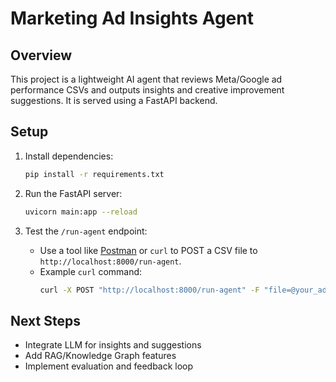 # Marketing Ad Insights Agent

## Overview
This project is a lightweight AI agent that reviews Meta/Google ad performance CSVs and outputs insights and creative improvement suggestions. It is served using a FastAPI backend.

## Setup

1. Install dependencies:
   ```bash
   pip install -r requirements.txt
   ```

2. Run the FastAPI server:
   ```bash
   uvicorn main:app --reload
   ```

3. Test the `/run-agent` endpoint:
   - Use a tool like [Postman](https://www.postman.com/) or `curl` to POST a CSV file to `http://localhost:8000/run-agent`.
   - Example `curl` command:
     ```bash
     curl -X POST "http://localhost:8000/run-agent" -F "file=@your_ads.csv"
     ```

## Next Steps
- Integrate LLM for insights and suggestions
- Add RAG/Knowledge Graph features
- Implement evaluation and feedback loop 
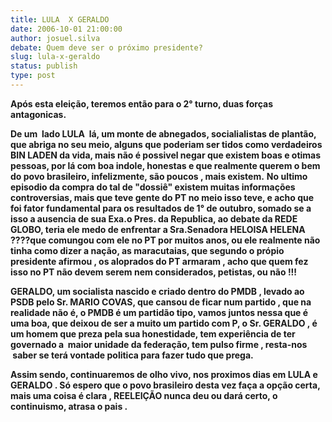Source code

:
 ```yaml
---
title: LULA  X GERALDO
date: 2006-10-01 21:00:00
author: josuel.silva
debate: Quem deve ser o próximo presidente?
slug: lula-x-geraldo
status: publish 
type: post
---
```


**Após esta eleição, teremos então para o 2° turno, duas forças antagonicas.**


**De um  lado LULA  lá, um monte de abnegados, socialialistas de plantão, que abriga no seu meio, alguns que poderiam ser tidos como verdadeiros BIN LADEN da vida, mais não é possivel negar que existem boas e otimas pessoas, por lá com boa indole, honestas e que realmente querem o bem do povo brasileiro, infelizmente, são poucos , mais existem.** **No ultimo episodio da compra do tal de "dossiê" existem muitas informações controversias, mais que teve gente do PT no meio isso teve, e acho que foi fator fundamental para os resultados de 1° de outubro, somado se a isso a ausencia de sua Exa.o Pres. da Republica, ao debate da REDE GLOBO, teria ele medo de enfrentar a Sra.Senadora HELOISA HELENA ????que comungou com ele no PT por muitos anos, ou ele realmente não tinha como dizer a nação, as maracutaias, que segundo o própio presidente afirmou , os aloprados do PT armaram , acho que quem fez isso no PT não devem serem nem considerados, petistas, ou não !!!**


**GERALDO, um socialista nascido e criado dentro do PMDB , levado ao PSDB pelo Sr. MARIO COVAS, que cansou de ficar num partido , que na realidade não é, o PMDB é um partidão tipo, vamos juntos nessa que é uma boa, que deixou de ser a muito um partido com P, o Sr. GERALDO , é um homem que preza pela sua honestidade, tem experiência de ter governado a  maior unidade da federação, tem pulso firme , resta-nos  saber se terá vontade politica para fazer tudo que prega.**


**Assim sendo, continuaremos de olho vivo, nos proximos dias em LULA e GERALDO . Só espero que o povo brasileiro desta vez faça a opção certa, mais uma coisa é clara , REELEIÇÃO nunca deu ou dará certo, o continuismo, atrasa o pais .**


 



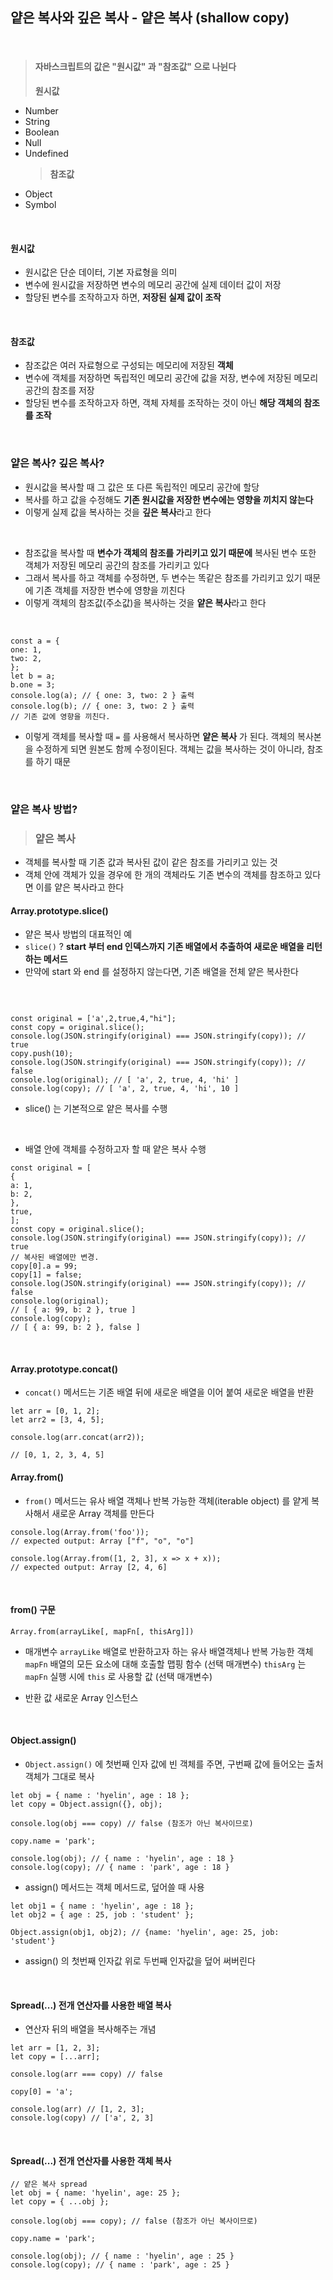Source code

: ## 얕은 복사와 깊은 복사 - 얕은 복사 (shallow copy)

<br>

> #### 자바스크립트의 값은 "원시값" 과 "참조값" 으로 나뉜다
>
> **원시값**

- Number
- String
- Boolean
- Null
- Undefined
  > **참조값**
- Object
- Symbol
  >

<br>

#### 원시값

- 원시값은 단순 데이터, 기본 자료형을 의미
- 변수에 원시값을 저장하면 변수의 메모리 공간에 실제 데이터 값이 저장
- 할당된 변수를 조작하고자 하면, **저장된 실제 값이 조작**

<br>

#### 참조값

- 참조값은 여러 자료형으로 구성되는 메모리에 저장된 **객체**
- 변수에 객체를 저장하면 독립적인 메모리 공간에 값을 저장, 변수에 저장된 메모리 공간의 참조를 저장
- 할당된 변수를 조작하고자 하면, 객체 자체를 조작하는 것이 아닌 **해당 객체의 참조를 조작**

<br>

### 얕은 복사? 깊은 복사?

- 원시값을 복사할 때 그 값은 또 다른 독립적인 메모리 공간에 할당
- 복사를 하고 값을 수정해도 **기존 원시값을 저장한 변수에는 영향을 끼치지 않는다**
- 이렇게 실제 값을 복사하는 것을 **깊은 복사**라고 한다

<br>

- 참조값을 복사할 때 **변수가 객체의 참조를 가리키고 있기 때문에** 복사된 변수 또한 객체가 저장된 메모리 공간의 참조를 가리키고 있다
- 그래서 복사를 하고 객체를 수정하면, 두 변수는 똑같은 참조를 가리키고 있기 때문에 기존 객체를 저장한 변수에 영향을 끼친다
- 이렇게 객체의 참조값(주소값)을 복사하는 것을 **얕은 복사**라고 한다

<br>

```
const a = {
one: 1,
two: 2,
};
let b = a;
b.one = 3;
console.log(a); // { one: 3, two: 2 } 출력
console.log(b); // { one: 3, two: 2 } 출력
// 기존 값에 영향을 끼친다.
```

- 이렇게 객체를 복사할 때 `=` 를 사용해서 복사하면 **얕은 복사** 가 된다. 객체의 복사본을 수정하게 되면 원본도 함께 수정이된다. 객체는 값을 복사하는 것이 아니라, 참조를 하기 때문

<br>

### 얕은 복사 방법?

> ### 얕은 복사

- 객체를 복사할 때 기존 값과 복사된 값이 같은 참조를 가리키고 있는 것
- 객체 안에 객체가 있을 경우에 한 개의 객체라도 기존 변수의 객체를 참조하고 있다면 이를 얕은 복사라고 한다

#### Array.prototype.slice()

- 얕은 복사 방법의 대표적인 예
- `slice()` ? **start 부터 end 인덱스까지 기존 배열에서 추출하여 새로운 배열을 리턴하는 메서드**
- 만약에 start 와 end 를 설정하지 않는다면, 기존 배열을 전체 얕은 복사한다

<br>

```

const original = ['a',2,true,4,"hi"];
const copy = original.slice();
console.log(JSON.stringify(original) === JSON.stringify(copy)); // true
copy.push(10);
console.log(JSON.stringify(original) === JSON.stringify(copy)); // false
console.log(original); // [ 'a', 2, true, 4, 'hi' ]
console.log(copy); // [ 'a', 2, true, 4, 'hi', 10 ]

```

- slice() 는 기본적으로 얕은 복사를 수행

<br>

- 배열 안에 객체를 수정하고자 할 때 얕은 복사 수행

```
const original = [
{
a: 1,
b: 2,
},
true,
];
const copy = original.slice();
console.log(JSON.stringify(original) === JSON.stringify(copy)); // true
// 복사된 배열에만 변경.
copy[0].a = 99;
copy[1] = false;
console.log(JSON.stringify(original) === JSON.stringify(copy)); // false
console.log(original);
// [ { a: 99, b: 2 }, true ]
console.log(copy);
// [ { a: 99, b: 2 }, false ]

```

<br>

#### Array.prototype.concat()

- `concat()` 메서드는 기존 배열 뒤에 새로운 배열을 이어 붙여 새로운 배열을 반환

```
let arr = [0, 1, 2];
let arr2 = [3, 4, 5];

console.log(arr.concat(arr2));

// [0, 1, 2, 3, 4, 5]
```

#### Array.from()

- `from()` 메서드는 유사 배열 객체나 반복 가능한 객체(iterable object) 를 얕게 복사해서 새로운 Array 객체를 만든다

```
console.log(Array.from('foo'));
// expected output: Array ["f", "o", "o"]

console.log(Array.from([1, 2, 3], x => x + x));
// expected output: Array [2, 4, 6]

```

<br>

#### from() 구문

`Array.from(arrayLike[, mapFn[, thisArg]])`

- 매개변수
  `arrayLike` 배열로 반환하고자 하는 유사 배열객체나 반복 가능한 객체
  `mapFn` 배열의 모든 요소에 대해 호출할 맵핑 함수 (선택 매개변수)
  `thisArg` 는 `mapFn` 실행 시에 `this` 로 사용할 값 (선택 매개변수)

- 반환 값
  새로운 Array 인스턴스

<br>

#### Object.assign()

- `Object.assign()` 에 첫번째 인자 값에 빈 객체를 주면, 구번째 값에 들어오는 출처 객체가 그대로 복사

```
let obj = { name : 'hyelin', age : 18 };
let copy = Object.assign({}, obj);

console.log(obj === copy) // false (참조가 아닌 복사이므로)

copy.name = 'park';

console.log(obj); // { name : 'hyelin', age : 18 }
console.log(copy); // { name : 'park', age : 18 }
```

- assign() 메서드는 객체 메서드로, 덮어쓸 때 사용

```
let obj1 = { name : 'hyelin', age : 18 };
let obj2 = { age : 25, job : 'student' };

Object.assign(obj1, obj2); // {name: 'hyelin', age: 25, job: 'student'}

```

- assign() 의 첫번째 인자값 위로 두번째 인자값을 덮어 써버린다

<br>

#### Spread(...) 전개 연산자를 사용한 배열 복사

- 연산자 뒤의 배열을 복사해주는 개념

```
let arr = [1, 2, 3];
let copy = [...arr];

console.log(arr === copy) // false

copy[0] = 'a';

console.log(arr) // [1, 2, 3];
console.log(copy) // ['a', 2, 3]
```

<br>

#### Spread(...) 전개 연산자를 사용한 객체 복사

```
// 얕은 복사 spread
let obj = { name: 'hyelin', age: 25 };
let copy = { ...obj };

console.log(obj === copy); // false (참조가 아닌 복사이므로)

copy.name = 'park';

console.log(obj); // { name : 'hyelin', age : 25 }
console.log(copy); // { name : 'park', age : 25 }
```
______
▶ **GOAL OF THE EXERCISE**: Among the records above, which lines hold the word "assign"? Copy each one.

▶ **TASK RESULT**:
#### Object.assign()
- `Object.assign()` 에 첫번째 인자 값에 빈 객체를 주면, 구번째 값에 들어오는 출처 객체가 그대로 복사
let copy = Object.assign({}, obj);
- assign() 메서드는 객체 메서드로, 덮어쓸 때 사용
Object.assign(obj1, obj2); // {name: 'hyelin', age: 25, job: 'student'}
- assign() 의 첫번째 인자값 위로 두번째 인자값을 덮어 써버린다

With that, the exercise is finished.